Leçons de l’échec du mouvement « Manif Pour Tous »

Au printemps 2013, avec la loi Taubira, l’autoritarisme étatique imposa une loi destructrice de civilisation tendant à l’indifférenciation sexuelle et à la négation de la Nature.  Il était déjà clair, à cette date, que le Parti socialiste était à la pointe de l’oppression sociale et politique, les mois qui ont suivi n’ont fait que renforcer ce constat.

Ce parti et ses forces supplétives (médias de propagande et groupuscules ou associations gauchistes) agissent d’une part pour renforcer  l’oppression économique des Français par leur mise en esclavage, grâce à une dette artificielle, d’autre part pour accélérer l’oppression psychologique, par le biais d’un projet chargé d’inhiber la construction de l’individu autonome.
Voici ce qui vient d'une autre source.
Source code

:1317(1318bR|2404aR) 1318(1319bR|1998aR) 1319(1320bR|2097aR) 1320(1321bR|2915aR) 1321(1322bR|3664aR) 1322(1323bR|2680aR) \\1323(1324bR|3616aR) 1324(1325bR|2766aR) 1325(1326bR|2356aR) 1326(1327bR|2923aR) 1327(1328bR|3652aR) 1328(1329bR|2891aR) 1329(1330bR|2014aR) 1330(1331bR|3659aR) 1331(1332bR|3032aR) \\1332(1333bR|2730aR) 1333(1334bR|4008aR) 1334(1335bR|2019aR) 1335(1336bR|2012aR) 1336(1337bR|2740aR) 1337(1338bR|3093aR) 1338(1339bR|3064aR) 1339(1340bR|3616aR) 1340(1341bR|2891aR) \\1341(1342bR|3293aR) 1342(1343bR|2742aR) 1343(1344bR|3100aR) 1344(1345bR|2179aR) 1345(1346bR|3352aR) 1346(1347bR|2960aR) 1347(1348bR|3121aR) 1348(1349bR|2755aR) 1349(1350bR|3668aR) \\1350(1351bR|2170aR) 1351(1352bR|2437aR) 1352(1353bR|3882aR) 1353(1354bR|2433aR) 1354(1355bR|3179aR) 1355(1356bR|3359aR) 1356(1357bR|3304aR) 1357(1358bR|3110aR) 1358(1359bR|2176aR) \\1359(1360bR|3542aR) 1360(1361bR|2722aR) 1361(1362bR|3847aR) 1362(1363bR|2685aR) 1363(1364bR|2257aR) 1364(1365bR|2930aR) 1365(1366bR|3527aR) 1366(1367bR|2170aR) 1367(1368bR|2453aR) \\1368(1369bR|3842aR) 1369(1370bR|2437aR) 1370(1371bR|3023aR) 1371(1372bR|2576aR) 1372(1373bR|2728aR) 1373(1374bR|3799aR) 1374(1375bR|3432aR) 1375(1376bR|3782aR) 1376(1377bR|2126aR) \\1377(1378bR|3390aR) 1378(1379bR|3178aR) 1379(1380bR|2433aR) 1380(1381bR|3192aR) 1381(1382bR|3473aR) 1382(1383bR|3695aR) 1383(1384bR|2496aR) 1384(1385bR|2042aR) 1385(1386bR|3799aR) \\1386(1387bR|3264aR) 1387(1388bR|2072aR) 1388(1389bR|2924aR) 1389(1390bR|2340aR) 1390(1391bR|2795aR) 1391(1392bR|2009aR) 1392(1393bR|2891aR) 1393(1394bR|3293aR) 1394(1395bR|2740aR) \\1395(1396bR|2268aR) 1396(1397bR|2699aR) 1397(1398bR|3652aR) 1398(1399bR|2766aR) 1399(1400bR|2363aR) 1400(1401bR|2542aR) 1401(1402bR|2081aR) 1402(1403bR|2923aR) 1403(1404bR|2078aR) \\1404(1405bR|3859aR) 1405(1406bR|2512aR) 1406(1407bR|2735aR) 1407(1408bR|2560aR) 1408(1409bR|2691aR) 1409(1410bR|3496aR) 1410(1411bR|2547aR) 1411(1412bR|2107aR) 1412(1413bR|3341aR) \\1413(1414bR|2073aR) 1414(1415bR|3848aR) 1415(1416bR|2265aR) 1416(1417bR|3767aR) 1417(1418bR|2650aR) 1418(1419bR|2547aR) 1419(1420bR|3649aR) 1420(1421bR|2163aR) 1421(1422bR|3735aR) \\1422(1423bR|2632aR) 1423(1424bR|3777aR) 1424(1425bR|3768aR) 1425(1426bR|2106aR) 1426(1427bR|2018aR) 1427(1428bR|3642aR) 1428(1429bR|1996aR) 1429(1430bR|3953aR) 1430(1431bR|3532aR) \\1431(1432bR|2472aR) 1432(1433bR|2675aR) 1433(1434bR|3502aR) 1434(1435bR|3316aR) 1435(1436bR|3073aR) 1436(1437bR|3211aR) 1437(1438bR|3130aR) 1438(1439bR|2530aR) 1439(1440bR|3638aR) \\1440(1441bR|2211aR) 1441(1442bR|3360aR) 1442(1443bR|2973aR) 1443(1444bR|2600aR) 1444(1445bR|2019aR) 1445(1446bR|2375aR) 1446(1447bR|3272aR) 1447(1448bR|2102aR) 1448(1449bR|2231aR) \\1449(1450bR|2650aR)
La loi de dénaturation du mariage est en effet un élément-clef d’une stratégie d’organisation d’un chaos global, portant atteinte à la subjectivité individuelle. Passivité, déracinement, perte de repères, tendance à la dépression, liens sociaux et familiaux fragilisés sont les objectifs d’une oligarchie qui souhaite sécuriser son pouvoir sur le long terme. Pour parvenir à ses fins, elle dispose désormais de la technologie et des médias de masse à un niveau de développement tel qu’elle ne peut résister à la tentation d’une oppression renforcée. Pour ces néo-totalitaires, l’individu conscient et capable d’esprit critique, nouant librement des liens avec sa collectivité, représente l’ennemi à abattre, l’éternel opposant potentiel dont il faut empêcher la naissance.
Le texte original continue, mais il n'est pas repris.